I. Instanz: Kreisgericht Wels; II. Instanz: Oberlandesgericht Linz.
Text
Die fünf Beklagten verfaßten ein mit 26. März 1960 bzw. 11. April 1960 datiertes, an alle Buchhandlungen, Zeitschriftenvertriebe, Trafiken und sonstige Zeitschriftenverschleißstellen im Verwaltungsbezirk Wels gerichtetes Rundschreiben, in welchem die Adressaten aufgefordert werden, der gefährdeten Jugend dadurch zu helfen, daß sie minderwertige Lektüre wie "B.-Hefte. C.-strips, A.- Hefte u. dgl." nicht öffentlich auflegen und an Jugendliche nicht abgeben. Wegen Verfassung und Verbreitung dieses Rundschreibens begehrt die klagende Partei als Herausgeberin und Verlegerin der Wochenzeitschrift "B." die Verurteilung der fünf Beklagten zum Widerruf der im Rundschreiben enthaltenen Behauptung und zur Veröffentlichung des Widerrufs. Sie stützt ihre Klage auf die Bestimmung des § 1330 (2) ABGB. Die Beklagten beantragten Klagsabweisung und wendeten ein, daß der Tatbestand des § 1330 (2) ABGB. nicht gegeben sei, der Zweitbeklagte überdies passiv nicht legitimiert sei, weil er das Rundschreiben nicht als Privatperson, sondern als Bürgermeisterstellvertreter unterschrieben habe.
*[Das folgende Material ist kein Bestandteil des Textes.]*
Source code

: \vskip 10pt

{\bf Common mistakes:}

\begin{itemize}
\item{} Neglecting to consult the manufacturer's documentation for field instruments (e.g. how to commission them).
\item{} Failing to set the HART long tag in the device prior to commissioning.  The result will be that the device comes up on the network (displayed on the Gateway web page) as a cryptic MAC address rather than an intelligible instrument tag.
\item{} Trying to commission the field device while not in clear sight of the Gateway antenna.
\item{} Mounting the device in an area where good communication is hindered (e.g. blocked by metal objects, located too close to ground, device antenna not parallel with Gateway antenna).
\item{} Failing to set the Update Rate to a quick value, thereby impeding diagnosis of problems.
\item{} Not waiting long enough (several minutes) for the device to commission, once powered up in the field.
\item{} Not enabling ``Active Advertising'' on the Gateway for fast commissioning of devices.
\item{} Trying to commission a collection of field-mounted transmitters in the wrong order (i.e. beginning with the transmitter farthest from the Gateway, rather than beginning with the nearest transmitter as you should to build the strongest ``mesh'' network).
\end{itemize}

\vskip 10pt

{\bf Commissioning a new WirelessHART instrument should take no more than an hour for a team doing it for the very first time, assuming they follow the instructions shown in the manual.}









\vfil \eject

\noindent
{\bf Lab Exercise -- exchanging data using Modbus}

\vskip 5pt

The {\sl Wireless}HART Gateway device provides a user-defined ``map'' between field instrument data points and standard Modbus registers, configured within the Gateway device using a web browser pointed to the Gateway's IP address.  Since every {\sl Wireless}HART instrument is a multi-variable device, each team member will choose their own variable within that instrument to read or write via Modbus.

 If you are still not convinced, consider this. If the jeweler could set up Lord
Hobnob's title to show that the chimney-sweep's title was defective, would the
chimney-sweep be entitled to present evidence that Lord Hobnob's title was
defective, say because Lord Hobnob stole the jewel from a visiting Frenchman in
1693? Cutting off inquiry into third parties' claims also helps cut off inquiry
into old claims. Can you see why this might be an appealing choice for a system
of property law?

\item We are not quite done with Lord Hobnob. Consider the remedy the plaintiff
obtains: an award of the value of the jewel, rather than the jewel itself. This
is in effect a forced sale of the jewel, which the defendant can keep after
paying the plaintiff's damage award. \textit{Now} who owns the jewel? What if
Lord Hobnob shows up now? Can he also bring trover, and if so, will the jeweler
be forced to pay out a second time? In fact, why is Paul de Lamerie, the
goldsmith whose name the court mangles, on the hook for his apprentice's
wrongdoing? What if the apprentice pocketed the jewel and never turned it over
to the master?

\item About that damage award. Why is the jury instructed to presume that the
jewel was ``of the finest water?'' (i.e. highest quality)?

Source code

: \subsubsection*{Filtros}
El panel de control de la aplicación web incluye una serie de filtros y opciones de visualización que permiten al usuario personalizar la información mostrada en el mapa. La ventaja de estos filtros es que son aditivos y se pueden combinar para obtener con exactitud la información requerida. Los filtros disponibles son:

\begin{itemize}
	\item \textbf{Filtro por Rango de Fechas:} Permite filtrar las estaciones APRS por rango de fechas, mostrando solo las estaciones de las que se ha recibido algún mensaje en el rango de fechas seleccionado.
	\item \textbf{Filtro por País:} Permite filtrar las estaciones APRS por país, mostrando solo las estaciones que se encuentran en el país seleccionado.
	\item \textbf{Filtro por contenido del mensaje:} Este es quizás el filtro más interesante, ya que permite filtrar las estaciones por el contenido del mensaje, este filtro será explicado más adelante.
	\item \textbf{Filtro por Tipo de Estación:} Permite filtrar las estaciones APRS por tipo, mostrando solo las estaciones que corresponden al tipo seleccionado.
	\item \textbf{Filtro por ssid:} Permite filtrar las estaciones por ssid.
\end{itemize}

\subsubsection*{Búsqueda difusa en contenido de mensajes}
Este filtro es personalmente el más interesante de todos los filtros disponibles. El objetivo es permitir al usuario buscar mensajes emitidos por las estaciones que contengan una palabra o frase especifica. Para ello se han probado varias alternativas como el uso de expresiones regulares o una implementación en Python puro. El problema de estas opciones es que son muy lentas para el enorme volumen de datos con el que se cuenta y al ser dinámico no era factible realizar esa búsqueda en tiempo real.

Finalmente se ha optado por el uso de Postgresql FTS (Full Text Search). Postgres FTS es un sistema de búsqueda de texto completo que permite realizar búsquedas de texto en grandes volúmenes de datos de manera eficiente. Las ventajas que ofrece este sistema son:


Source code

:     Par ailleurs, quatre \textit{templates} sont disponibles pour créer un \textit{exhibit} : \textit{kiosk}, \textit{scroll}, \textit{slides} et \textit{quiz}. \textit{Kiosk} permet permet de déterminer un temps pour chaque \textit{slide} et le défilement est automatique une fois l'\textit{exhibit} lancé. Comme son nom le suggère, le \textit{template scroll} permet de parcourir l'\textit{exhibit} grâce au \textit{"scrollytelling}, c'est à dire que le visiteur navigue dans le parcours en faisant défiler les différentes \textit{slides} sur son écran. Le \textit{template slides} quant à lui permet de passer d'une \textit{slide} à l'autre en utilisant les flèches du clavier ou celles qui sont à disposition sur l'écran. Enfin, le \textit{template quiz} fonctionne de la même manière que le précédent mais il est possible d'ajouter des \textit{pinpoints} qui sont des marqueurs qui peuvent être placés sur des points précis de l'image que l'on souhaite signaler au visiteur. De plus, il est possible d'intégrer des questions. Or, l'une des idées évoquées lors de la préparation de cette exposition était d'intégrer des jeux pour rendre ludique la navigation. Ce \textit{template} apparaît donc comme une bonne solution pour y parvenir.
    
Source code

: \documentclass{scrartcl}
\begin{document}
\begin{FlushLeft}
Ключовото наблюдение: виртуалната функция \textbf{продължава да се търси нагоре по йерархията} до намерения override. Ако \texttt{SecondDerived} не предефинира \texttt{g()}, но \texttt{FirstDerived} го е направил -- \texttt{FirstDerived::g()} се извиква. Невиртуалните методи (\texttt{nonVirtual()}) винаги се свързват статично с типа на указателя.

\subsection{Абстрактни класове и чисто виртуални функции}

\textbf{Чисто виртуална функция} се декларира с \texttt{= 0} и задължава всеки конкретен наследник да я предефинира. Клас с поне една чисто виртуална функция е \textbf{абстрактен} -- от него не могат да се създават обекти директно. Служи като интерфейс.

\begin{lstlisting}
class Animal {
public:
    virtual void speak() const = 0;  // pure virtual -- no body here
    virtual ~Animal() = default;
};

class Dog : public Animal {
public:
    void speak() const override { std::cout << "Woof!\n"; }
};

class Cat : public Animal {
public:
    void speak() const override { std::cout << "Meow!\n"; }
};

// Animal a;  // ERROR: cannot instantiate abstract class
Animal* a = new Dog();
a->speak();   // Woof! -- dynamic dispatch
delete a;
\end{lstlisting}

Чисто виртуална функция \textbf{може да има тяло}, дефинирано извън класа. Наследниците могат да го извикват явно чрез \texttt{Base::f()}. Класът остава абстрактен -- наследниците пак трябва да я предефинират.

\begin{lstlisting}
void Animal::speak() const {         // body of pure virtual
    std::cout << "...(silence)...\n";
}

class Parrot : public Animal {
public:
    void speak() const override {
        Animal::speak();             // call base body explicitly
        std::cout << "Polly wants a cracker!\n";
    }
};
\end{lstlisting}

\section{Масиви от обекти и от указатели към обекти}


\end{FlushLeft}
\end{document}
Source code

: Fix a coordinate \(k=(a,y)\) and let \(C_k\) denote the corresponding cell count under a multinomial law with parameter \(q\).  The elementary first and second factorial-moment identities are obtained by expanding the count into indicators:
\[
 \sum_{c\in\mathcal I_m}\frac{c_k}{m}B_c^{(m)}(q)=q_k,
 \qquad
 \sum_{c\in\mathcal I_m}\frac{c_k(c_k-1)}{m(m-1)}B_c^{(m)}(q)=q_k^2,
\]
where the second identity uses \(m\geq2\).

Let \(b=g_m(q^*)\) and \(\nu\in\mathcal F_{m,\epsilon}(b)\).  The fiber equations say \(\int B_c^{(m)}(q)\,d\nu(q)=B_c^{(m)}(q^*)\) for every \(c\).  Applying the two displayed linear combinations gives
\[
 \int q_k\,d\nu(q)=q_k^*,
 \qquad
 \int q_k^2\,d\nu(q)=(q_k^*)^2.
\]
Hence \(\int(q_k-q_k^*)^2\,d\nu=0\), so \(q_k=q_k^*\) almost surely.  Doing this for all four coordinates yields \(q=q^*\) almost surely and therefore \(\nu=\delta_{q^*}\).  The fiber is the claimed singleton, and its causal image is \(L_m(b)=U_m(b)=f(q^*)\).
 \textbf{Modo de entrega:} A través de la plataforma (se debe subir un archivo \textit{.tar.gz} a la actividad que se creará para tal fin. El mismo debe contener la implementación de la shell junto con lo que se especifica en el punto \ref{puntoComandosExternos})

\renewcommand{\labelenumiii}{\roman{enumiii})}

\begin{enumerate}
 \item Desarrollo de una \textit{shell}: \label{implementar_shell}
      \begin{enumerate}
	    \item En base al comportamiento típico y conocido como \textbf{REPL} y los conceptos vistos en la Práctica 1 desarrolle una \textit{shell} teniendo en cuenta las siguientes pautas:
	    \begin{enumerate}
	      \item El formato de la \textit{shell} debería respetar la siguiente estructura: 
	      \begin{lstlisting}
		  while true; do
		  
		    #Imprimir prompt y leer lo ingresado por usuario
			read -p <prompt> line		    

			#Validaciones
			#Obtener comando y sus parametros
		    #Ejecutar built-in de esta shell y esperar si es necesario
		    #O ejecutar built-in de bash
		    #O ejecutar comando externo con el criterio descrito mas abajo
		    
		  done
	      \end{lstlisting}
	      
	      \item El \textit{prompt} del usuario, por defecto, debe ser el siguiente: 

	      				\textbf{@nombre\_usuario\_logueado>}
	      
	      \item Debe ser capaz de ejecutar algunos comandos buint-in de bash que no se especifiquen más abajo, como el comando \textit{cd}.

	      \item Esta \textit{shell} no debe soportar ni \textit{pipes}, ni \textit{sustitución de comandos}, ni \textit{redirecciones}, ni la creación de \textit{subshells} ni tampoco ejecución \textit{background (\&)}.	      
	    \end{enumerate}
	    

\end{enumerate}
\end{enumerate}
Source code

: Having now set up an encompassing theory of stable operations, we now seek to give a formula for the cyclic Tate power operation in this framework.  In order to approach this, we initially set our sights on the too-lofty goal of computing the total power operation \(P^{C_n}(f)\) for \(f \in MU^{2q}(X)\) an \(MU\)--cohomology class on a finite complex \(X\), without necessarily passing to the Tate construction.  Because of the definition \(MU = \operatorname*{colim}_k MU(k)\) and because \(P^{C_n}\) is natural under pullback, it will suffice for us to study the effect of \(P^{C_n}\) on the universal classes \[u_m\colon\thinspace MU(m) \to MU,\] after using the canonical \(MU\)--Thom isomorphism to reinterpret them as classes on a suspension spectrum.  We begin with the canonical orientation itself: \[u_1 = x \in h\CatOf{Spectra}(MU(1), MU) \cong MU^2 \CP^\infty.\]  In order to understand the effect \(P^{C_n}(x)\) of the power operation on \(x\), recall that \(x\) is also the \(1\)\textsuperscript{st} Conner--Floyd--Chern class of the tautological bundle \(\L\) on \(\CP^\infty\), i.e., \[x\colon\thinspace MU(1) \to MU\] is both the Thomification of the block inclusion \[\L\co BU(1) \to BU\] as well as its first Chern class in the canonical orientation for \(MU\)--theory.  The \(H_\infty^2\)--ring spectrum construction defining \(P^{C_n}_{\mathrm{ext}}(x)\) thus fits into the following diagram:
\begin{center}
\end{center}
Das Erstgericht wies das Klagebegehren mit der Begründung ab, daß das Rundschreiben keine Tatsachenbehauptungen enthalte, sondern ein Werturteil darstelle. Es sei daher auch ohne Bedeutung, ob die im Rundschreiben enthaltenen Behauptungen wahr oder unwahr seien.
Das Berufungsgericht hob das erstgerichtliche Urteil unter Rechtskraftvorbehalt auf. Das Rundschreiben, führte das Berufungsgericht aus, müsse in seiner Gänze betrachtet und gewürdigt werden. Die Verfasser desselben, die als für die Jugenderziehung verantwortlich zeichnen, rufen alle Inhaber der Zeitungsverschleißstellen auf, für eine gesunde Entwicklung der Jugend einzutreten und deshalb minderwertiges, die geistige und sittliche Entwicklung der Jugend gefährdendes Schrifttum wie Hefte usw. nicht öffentlich aufzulegen und an Jugendliche abzugeben. Dieser Aufruf enthalte, in seiner Gesamtheit betrachtet, nicht ein unüberprüfbares abfälliges Werturteil über die B.-Hefte, sondern ganz klare und auf ihre Richtigkeit ohneweiters überprüfbare Tatsachenbehauptungen. Die in dem Rundschreiben enthaltene Behauptung, daß die B.-Hefte eine minderwertige, die Jugend gefährdende Lektüre darstellen, sei eine überprüfbare Tatsachenbehauptung. Dies ergebe sich schon daraus, daß vor dem erfolgten Richterwechsel zur Frage der Richtigkeit oder Unrichtigkeit dieser Behauptung ein umfangreiches Sachverständigengutachten erstattet wurde. Das Erstgericht werde daher den Inhalt der B.-Hefte zu überprüfen und einen Sachverständigenbeweis zuzulassen haben.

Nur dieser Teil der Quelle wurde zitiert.